サーバーを構築したら、UnityWebRequestを用いてVRMファイルをダウンロードし、UniVRMの機能によってVRMオブジェクトを生成します。
アバター移動アニメーションを作る
さて、VRMオブジェクトに動きをつけたいと思います。
VRMファイルからランタイムロードされたVRMオブジェクトにはAnimatorコンポーネントが標準でアタッチされています。Humanoid対応アニメーションを搭載したAnimatorControllerをアタッチすることによって、VRMオブジェクトをアニメーションさせることができます。
ただし、VRMファイルにはAnimatorControllerは存在しませんので、VRMオブジェクト生成時にAnimatorコンポーネントを取得して、外部からAnimatorControllerを代入します。
アバターの移動アニメーションは、以下のUnity-Chan! Modelのアセットに含まれているアニメーションファイルを利用しました。

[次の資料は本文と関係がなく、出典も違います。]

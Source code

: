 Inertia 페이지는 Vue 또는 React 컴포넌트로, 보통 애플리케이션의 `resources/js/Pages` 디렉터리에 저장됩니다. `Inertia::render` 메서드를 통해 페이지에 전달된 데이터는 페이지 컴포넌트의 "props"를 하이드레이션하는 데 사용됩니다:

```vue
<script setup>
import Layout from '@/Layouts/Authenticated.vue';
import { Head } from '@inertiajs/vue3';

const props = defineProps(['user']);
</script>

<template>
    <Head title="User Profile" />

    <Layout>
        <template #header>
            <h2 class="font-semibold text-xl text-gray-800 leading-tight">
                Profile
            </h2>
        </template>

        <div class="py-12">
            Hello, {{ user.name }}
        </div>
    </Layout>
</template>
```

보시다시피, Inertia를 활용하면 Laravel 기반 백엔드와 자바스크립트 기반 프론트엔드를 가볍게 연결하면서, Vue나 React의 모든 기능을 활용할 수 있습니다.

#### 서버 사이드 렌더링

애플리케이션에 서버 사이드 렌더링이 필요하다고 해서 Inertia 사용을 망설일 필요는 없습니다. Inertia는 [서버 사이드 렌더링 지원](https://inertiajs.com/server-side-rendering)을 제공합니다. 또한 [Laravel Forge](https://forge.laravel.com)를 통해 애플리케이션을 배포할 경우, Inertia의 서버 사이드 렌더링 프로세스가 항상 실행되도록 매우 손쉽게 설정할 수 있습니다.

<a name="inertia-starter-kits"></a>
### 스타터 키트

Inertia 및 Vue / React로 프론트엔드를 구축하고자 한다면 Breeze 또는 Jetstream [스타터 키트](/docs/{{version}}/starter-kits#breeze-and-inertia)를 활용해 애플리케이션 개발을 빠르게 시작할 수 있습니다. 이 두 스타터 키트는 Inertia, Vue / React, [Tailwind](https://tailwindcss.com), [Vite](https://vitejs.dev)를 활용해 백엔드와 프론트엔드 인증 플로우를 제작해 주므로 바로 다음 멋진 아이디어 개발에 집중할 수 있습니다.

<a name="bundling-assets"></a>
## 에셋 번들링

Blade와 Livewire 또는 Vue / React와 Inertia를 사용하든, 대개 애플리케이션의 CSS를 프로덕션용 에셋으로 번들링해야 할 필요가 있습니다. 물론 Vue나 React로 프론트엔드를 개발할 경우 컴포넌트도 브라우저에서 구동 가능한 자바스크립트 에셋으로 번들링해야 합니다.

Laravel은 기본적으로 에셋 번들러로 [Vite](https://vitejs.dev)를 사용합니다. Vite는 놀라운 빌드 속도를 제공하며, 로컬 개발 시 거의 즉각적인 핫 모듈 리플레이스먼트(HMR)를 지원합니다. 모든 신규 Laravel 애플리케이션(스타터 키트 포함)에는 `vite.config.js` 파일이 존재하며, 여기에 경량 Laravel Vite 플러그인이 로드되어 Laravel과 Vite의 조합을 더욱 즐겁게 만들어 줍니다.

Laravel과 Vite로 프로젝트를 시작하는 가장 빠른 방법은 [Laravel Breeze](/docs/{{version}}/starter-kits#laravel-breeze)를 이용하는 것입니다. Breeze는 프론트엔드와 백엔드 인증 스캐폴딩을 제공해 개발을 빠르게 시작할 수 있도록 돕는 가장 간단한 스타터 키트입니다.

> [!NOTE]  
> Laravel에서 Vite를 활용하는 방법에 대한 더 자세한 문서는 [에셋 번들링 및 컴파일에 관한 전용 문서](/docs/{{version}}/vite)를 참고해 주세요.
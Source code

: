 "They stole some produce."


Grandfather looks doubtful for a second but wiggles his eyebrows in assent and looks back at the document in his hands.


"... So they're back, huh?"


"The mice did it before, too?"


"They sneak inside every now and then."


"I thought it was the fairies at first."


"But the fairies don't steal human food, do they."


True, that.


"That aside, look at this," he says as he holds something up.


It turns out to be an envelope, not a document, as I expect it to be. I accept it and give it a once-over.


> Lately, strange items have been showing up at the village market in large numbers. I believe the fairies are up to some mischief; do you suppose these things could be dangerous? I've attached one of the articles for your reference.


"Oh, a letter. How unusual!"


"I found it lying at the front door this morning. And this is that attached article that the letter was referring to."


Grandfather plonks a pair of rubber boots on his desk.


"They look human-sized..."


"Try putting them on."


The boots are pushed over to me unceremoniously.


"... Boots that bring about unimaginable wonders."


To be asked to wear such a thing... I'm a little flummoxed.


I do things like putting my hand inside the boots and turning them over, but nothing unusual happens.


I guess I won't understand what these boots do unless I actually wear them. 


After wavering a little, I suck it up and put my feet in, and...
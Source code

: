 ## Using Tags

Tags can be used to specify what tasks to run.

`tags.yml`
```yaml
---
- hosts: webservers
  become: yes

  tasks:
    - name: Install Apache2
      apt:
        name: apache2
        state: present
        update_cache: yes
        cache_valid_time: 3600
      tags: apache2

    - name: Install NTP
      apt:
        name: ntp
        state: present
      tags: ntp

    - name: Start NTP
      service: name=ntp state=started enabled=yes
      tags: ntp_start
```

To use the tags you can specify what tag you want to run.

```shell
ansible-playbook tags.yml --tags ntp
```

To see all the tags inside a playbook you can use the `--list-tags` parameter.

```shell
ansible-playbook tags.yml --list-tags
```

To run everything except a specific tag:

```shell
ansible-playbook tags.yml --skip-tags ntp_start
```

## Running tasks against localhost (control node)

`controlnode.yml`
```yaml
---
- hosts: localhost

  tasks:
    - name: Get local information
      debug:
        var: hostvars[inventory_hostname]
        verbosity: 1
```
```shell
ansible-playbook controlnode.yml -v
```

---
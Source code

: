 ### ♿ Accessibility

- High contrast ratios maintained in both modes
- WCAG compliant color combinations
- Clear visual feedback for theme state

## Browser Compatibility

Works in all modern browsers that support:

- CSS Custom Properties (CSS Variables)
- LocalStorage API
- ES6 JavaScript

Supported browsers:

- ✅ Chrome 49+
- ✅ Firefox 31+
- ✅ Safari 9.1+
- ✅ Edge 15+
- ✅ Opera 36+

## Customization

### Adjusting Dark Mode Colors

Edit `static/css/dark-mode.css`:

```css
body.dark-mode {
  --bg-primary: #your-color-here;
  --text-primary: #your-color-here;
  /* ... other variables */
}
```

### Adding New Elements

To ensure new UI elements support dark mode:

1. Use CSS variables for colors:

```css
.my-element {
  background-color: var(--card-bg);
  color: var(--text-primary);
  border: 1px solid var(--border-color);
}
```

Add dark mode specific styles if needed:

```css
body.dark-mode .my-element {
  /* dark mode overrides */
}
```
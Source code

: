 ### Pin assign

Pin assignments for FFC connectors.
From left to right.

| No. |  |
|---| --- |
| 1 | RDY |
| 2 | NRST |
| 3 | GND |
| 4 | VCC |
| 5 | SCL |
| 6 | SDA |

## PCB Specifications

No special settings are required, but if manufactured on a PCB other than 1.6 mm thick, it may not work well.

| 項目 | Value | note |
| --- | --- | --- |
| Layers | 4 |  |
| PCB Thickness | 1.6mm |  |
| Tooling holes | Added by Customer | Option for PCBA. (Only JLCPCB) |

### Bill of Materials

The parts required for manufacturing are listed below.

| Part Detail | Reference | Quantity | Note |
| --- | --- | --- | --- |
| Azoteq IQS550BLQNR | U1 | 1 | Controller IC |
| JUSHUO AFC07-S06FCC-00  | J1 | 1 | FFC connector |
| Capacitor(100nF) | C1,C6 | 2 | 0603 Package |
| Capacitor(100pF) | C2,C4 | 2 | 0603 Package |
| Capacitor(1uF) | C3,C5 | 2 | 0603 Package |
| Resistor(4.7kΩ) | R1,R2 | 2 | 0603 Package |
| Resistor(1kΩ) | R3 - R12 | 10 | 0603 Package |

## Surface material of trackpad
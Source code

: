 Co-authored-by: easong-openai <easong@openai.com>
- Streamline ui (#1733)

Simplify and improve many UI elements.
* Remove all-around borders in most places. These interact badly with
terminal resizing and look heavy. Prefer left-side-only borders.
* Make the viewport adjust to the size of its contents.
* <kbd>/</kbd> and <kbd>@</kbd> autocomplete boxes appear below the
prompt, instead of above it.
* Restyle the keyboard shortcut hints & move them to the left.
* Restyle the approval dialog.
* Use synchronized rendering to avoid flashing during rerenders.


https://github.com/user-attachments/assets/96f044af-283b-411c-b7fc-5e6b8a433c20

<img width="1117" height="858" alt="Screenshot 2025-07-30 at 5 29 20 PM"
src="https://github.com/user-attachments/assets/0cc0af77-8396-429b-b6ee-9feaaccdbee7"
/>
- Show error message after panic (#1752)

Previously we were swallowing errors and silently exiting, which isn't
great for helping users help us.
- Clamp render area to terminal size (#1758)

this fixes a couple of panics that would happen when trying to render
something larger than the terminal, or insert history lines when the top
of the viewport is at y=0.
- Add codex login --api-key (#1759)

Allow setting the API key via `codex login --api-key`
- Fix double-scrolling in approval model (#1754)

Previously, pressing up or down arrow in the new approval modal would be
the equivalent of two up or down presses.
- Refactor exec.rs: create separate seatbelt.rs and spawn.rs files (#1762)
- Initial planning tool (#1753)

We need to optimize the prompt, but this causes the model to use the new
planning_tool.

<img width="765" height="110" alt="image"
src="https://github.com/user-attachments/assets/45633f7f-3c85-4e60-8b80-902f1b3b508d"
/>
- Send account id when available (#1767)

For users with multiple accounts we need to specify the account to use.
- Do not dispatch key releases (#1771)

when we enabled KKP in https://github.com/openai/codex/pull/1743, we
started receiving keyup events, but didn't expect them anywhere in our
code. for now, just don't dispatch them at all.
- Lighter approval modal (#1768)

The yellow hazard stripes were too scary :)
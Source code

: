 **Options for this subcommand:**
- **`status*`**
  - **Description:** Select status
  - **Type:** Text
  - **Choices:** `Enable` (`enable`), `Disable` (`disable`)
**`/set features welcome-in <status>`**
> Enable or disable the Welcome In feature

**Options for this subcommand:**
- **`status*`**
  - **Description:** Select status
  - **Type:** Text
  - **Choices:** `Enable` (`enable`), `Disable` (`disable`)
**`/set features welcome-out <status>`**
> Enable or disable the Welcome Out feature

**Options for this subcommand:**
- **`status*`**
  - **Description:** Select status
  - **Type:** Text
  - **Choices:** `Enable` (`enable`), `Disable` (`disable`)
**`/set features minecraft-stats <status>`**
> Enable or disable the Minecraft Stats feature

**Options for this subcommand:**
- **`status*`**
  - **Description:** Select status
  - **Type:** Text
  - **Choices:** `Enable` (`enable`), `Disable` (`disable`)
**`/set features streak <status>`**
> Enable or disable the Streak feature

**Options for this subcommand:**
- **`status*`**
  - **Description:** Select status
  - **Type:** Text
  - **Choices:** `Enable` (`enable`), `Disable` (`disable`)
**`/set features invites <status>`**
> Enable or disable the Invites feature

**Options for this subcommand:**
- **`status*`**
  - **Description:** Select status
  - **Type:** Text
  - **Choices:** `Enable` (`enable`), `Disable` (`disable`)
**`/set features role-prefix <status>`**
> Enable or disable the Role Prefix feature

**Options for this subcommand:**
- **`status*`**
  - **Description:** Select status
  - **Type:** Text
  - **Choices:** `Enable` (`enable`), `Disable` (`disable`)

Unity-Chan! Model(Unity Assets Store)
そして、VRMオブジェクトはPhotonで同期されていないので、RPCによってローカルに反映させます。
エモート機能を搭載する
VRMファイルは、Skinned Mesh Renderer というBlend Shapeが設定できるメッシュがあり、そのBlend Shapeの値を変更することによって、メッシュの形状を変更することができます。
便利なことに、VRMオブジェクトには『VRM Blend Shape Proxy』というコンポーネントが標準でアタッチされており、このコンポーネントを用いることによって、簡単に複数のBlendShapeプロパティを変更することができます。
public void Emote(BlendShapePreset preset)
{
// blendShapeProxyはVRMBlendShapeProxy型のインスタンス変数
blendShapeProxy.ImmediatelySetValue(BlendShapeKey.CreateFromPreset(preset), 1.0f);
}
アニメーションと同様、VRMオブジェクトはPhotonで同期されていませんので、RPCでローカルに反映させます。
さいごに
2022年12月12日現在、このメタバースは開発中なので、今後とも機能を追加したいと思います。アドカレの記事なので、拙速主義となってしまいましたが、最後まで読んでいただいた読者様には感謝いたします。テキストばかりで読みにくかったかもしれませんが、メタバース開発のヒントになれば幸いです。
それでは、よき創作ライフを!
・・・イーサリアムブロックチェーンを参照して、NFTと関連づけることは多分行わないと思います。